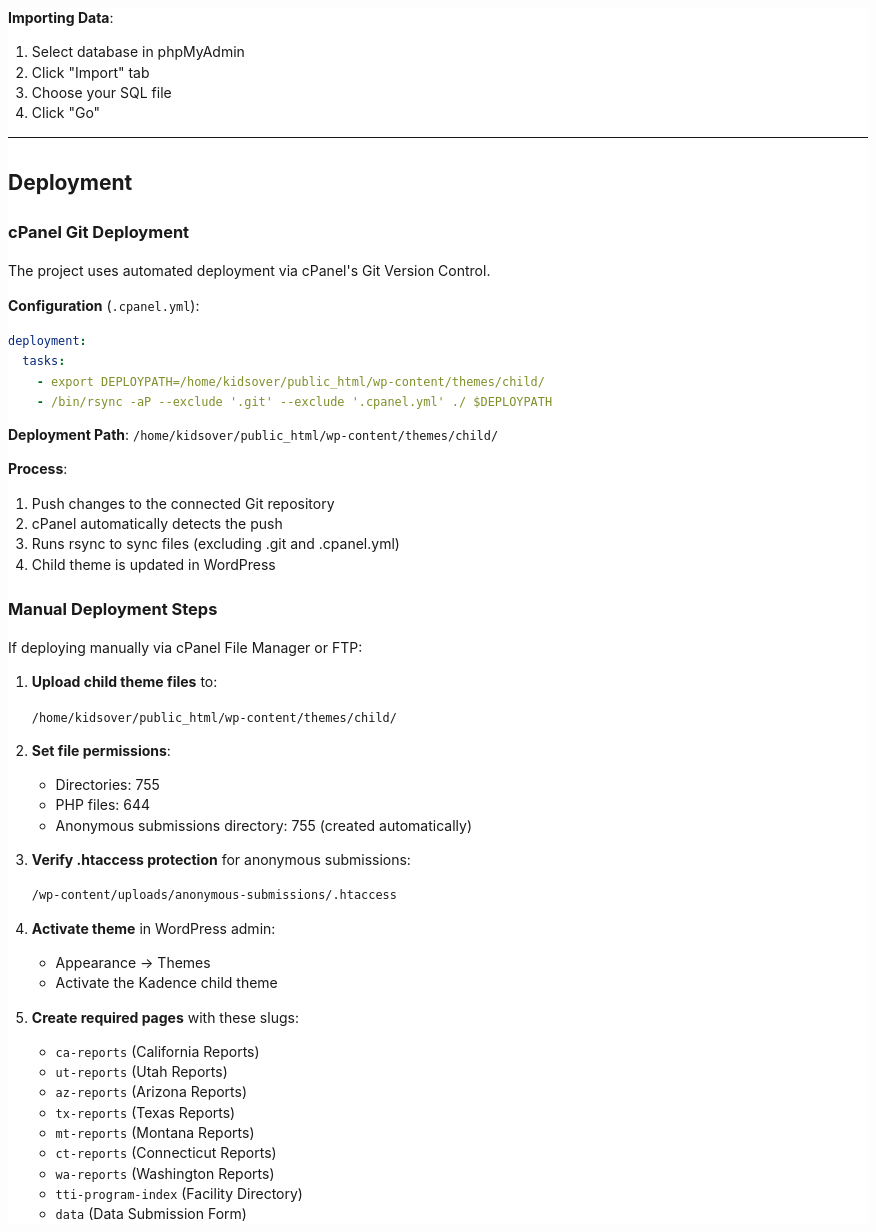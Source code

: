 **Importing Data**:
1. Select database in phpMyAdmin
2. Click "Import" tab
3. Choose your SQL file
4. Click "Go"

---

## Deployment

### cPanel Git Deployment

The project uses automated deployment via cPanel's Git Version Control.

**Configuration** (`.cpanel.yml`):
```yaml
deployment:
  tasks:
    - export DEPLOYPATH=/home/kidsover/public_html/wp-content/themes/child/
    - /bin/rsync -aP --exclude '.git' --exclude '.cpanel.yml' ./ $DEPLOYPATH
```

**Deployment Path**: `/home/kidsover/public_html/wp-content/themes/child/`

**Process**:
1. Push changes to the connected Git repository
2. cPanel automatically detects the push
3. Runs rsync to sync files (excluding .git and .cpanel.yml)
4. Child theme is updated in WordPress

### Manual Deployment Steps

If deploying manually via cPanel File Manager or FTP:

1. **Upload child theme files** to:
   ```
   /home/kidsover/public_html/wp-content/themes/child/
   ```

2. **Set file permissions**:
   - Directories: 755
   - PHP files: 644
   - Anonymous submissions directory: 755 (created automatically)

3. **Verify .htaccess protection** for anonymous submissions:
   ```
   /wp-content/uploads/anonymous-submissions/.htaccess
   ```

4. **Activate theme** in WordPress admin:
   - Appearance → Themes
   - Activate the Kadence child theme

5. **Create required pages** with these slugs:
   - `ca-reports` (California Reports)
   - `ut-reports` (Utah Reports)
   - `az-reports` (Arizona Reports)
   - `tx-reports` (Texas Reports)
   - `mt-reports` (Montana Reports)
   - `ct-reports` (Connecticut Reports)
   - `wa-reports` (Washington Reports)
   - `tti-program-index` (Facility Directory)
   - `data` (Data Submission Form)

> _About this exercise_:
A verbatim copy of the records is needed, with all images omitted.

> _Exercise solution_:
Source code

: **Importing Data**:
1. Select database in phpMyAdmin
2. Click "Import" tab
3. Choose your SQL file
4. Click "Go"

---

## Deployment

### cPanel Git Deployment

The project uses automated deployment via cPanel's Git Version Control.

**Configuration** (`.cpanel.yml`):
```yaml
deployment:
  tasks:
    - export DEPLOYPATH=/home/kidsover/public_html/wp-content/themes/child/
    - /bin/rsync -aP --exclude '.git' --exclude '.cpanel.yml' ./ $DEPLOYPATH
```

**Deployment Path**: `/home/kidsover/public_html/wp-content/themes/child/`

**Process**:
1. Push changes to the connected Git repository
2. cPanel automatically detects the push
3. Runs rsync to sync files (excluding .git and .cpanel.yml)
4. Child theme is updated in WordPress

### Manual Deployment Steps

If deploying manually via cPanel File Manager or FTP:

1. **Upload child theme files** to:
   ```
   /home/kidsover/public_html/wp-content/themes/child/
   ```

2. **Set file permissions**:
   - Directories: 755
   - PHP files: 644
   - Anonymous submissions directory: 755 (created automatically)

3. **Verify .htaccess protection** for anonymous submissions:
   ```
   /wp-content/uploads/anonymous-submissions/.htaccess
   ```

4. **Activate theme** in WordPress admin:
   - Appearance → Themes
   - Activate the Kadence child theme

5. **Create required pages** with these slugs:
   - `ca-reports` (California Reports)
   - `ut-reports` (Utah Reports)
   - `az-reports` (Arizona Reports)
   - `tx-reports` (Texas Reports)
   - `mt-reports` (Montana Reports)
   - `ct-reports` (Connecticut Reports)
   - `wa-reports` (Washington Reports)
   - `tti-program-index` (Facility Directory)
   - `data` (Data Submission Form)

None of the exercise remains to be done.